(Dataset entries Opens)
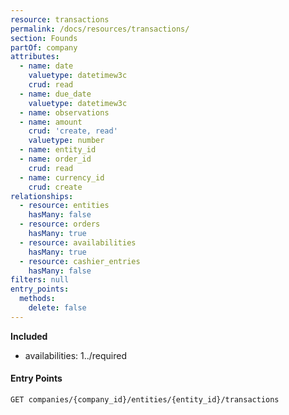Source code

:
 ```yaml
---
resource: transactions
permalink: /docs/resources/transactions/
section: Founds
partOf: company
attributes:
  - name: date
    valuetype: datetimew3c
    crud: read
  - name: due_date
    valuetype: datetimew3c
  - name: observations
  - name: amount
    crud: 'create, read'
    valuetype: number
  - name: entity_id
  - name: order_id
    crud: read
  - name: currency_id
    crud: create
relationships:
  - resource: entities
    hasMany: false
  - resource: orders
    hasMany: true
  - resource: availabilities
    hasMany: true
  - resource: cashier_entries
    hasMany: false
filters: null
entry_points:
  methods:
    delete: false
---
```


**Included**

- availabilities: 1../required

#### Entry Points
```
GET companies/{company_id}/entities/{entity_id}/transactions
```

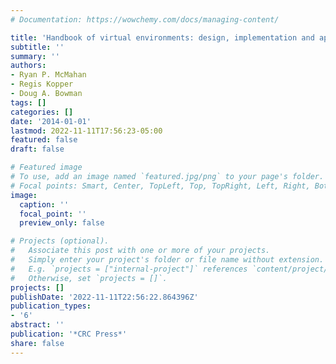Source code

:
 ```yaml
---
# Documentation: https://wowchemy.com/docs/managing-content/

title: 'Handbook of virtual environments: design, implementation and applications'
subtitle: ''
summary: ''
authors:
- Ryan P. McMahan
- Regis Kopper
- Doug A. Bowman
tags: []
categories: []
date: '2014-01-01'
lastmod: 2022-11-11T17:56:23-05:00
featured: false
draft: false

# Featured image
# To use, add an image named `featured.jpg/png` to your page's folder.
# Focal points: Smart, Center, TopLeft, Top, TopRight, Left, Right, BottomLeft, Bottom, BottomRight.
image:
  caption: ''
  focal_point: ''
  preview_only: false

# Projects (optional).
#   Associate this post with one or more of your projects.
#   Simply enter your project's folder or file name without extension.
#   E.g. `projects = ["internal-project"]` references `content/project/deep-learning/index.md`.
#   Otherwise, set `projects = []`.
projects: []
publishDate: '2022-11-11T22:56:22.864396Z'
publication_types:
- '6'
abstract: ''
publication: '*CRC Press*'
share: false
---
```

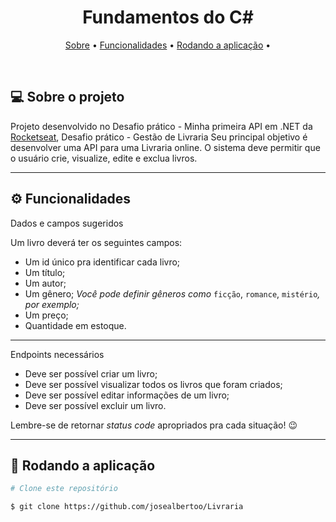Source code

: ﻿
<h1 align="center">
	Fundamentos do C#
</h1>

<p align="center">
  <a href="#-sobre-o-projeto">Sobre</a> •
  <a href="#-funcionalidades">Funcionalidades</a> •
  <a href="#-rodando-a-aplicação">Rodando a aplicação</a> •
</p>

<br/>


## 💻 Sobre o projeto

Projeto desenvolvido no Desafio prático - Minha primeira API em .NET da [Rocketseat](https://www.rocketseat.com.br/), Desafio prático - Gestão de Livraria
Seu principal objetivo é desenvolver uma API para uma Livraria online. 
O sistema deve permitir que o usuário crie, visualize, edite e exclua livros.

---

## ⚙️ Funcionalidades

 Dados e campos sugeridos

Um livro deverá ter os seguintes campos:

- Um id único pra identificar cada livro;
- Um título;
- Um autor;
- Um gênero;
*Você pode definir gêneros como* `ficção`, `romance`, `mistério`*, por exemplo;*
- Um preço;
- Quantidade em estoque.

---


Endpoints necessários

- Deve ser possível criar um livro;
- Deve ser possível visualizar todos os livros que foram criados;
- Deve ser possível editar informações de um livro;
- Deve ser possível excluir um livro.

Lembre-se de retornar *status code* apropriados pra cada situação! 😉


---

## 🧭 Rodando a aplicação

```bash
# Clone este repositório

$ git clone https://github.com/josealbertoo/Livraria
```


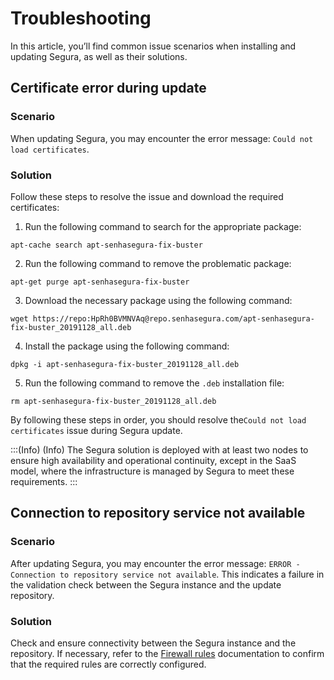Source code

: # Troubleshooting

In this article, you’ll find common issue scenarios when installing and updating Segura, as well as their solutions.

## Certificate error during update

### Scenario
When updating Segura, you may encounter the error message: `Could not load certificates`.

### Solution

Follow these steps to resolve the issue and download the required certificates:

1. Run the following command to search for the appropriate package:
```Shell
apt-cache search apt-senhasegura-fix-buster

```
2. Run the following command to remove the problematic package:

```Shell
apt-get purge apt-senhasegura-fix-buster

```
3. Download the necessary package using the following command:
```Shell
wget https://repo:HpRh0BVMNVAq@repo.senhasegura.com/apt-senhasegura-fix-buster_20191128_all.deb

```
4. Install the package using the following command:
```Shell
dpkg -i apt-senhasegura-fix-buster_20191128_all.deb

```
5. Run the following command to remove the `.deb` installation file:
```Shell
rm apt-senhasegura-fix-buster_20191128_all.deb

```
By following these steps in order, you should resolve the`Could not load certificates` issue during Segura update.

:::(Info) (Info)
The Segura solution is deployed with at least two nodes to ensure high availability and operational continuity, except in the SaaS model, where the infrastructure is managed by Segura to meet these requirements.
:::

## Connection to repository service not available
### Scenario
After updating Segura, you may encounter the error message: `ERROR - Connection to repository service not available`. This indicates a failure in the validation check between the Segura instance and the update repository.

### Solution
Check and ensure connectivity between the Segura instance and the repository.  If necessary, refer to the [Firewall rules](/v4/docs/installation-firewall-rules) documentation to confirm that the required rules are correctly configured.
(Dataset entries Closes)
▶ _Work to be completed_
Leaving aside the images, write out every entry above exactly.

▶ _Result of this exercise_
Source code

:
 ```yaml
---
resource: transactions
permalink: /docs/resources/transactions/
section: Founds
partOf: company
attributes:
  - name: date
    valuetype: datetimew3c
    crud: read
  - name: due_date
    valuetype: datetimew3c
  - name: observations
  - name: amount
    crud: 'create, read'
    valuetype: number
  - name: entity_id
  - name: order_id
    crud: read
  - name: currency_id
    crud: create
relationships:
  - resource: entities
    hasMany: false
  - resource: orders
    hasMany: true
  - resource: availabilities
    hasMany: true
  - resource: cashier_entries
    hasMany: false
filters: null
entry_points:
  methods:
    delete: false
---
```


**Included**

- availabilities: 1../required

#### Entry Points
```
GET companies/{company_id}/entities/{entity_id}/transactions
```

Source code

:
 ```yaml
---
# Documentation: https://wowchemy.com/docs/managing-content/

title: 'Handbook of virtual environments: design, implementation and applications'
subtitle: ''
summary: ''
authors:
- Ryan P. McMahan
- Regis Kopper
- Doug A. Bowman
tags: []
categories: []
date: '2014-01-01'
lastmod: 2022-11-11T17:56:23-05:00
featured: false
draft: false

# Featured image
# To use, add an image named `featured.jpg/png` to your page's folder.
# Focal points: Smart, Center, TopLeft, Top, TopRight, Left, Right, BottomLeft, Bottom, BottomRight.
image:
  caption: ''
  focal_point: ''
  preview_only: false

# Projects (optional).
#   Associate this post with one or more of your projects.
#   Simply enter your project's folder or file name without extension.
#   E.g. `projects = ["internal-project"]` references `content/project/deep-learning/index.md`.
#   Otherwise, set `projects = []`.
projects: []
publishDate: '2022-11-11T22:56:22.864396Z'
publication_types:
- '6'
abstract: ''
publication: '*CRC Press*'
share: false
---
```

Source code

: ﻿
<h1 align="center">
	Fundamentos do C#
</h1>

<p align="center">
  <a href="#-sobre-o-projeto">Sobre</a> •
  <a href="#-funcionalidades">Funcionalidades</a> •
  <a href="#-rodando-a-aplicação">Rodando a aplicação</a> •
</p>

<br/>


## 💻 Sobre o projeto

Projeto desenvolvido no Desafio prático - Minha primeira API em .NET da [Rocketseat](https://www.rocketseat.com.br/), Desafio prático - Gestão de Livraria
Seu principal objetivo é desenvolver uma API para uma Livraria online. 
O sistema deve permitir que o usuário crie, visualize, edite e exclua livros.

---

## ⚙️ Funcionalidades

 Dados e campos sugeridos

Um livro deverá ter os seguintes campos:

- Um id único pra identificar cada livro;
- Um título;
- Um autor;
- Um gênero;
*Você pode definir gêneros como* `ficção`, `romance`, `mistério`*, por exemplo;*
- Um preço;
- Quantidade em estoque.

---


Endpoints necessários

- Deve ser possível criar um livro;
- Deve ser possível visualizar todos os livros que foram criados;
- Deve ser possível editar informações de um livro;
- Deve ser possível excluir um livro.

Lembre-se de retornar *status code* apropriados pra cada situação! 😉


---

## 🧭 Rodando a aplicação

```bash
# Clone este repositório

$ git clone https://github.com/josealbertoo/Livraria
```


Source code

: # Troubleshooting

In this article, you’ll find common issue scenarios when installing and updating Segura, as well as their solutions.

## Certificate error during update

### Scenario
When updating Segura, you may encounter the error message: `Could not load certificates`.

### Solution

Follow these steps to resolve the issue and download the required certificates:

1. Run the following command to search for the appropriate package:
```Shell
apt-cache search apt-senhasegura-fix-buster

```
2. Run the following command to remove the problematic package:

```Shell
apt-get purge apt-senhasegura-fix-buster

```
3. Download the necessary package using the following command:
```Shell
wget https://repo:HpRh0BVMNVAq@repo.senhasegura.com/apt-senhasegura-fix-buster_20191128_all.deb

```
4. Install the package using the following command:
```Shell
dpkg -i apt-senhasegura-fix-buster_20191128_all.deb

```
5. Run the following command to remove the `.deb` installation file:
```Shell
rm apt-senhasegura-fix-buster_20191128_all.deb

```
By following these steps in order, you should resolve the`Could not load certificates` issue during Segura update.

:::(Info) (Info)
The Segura solution is deployed with at least two nodes to ensure high availability and operational continuity, except in the SaaS model, where the infrastructure is managed by Segura to meet these requirements.
:::

## Connection to repository service not available
### Scenario
After updating Segura, you may encounter the error message: `ERROR - Connection to repository service not available`. This indicates a failure in the validation check between the Segura instance and the update repository.

### Solution
Check and ensure connectivity between the Segura instance and the repository.  If necessary, refer to the [Firewall rules](/v4/docs/installation-firewall-rules) documentation to confirm that the required rules are correctly configured.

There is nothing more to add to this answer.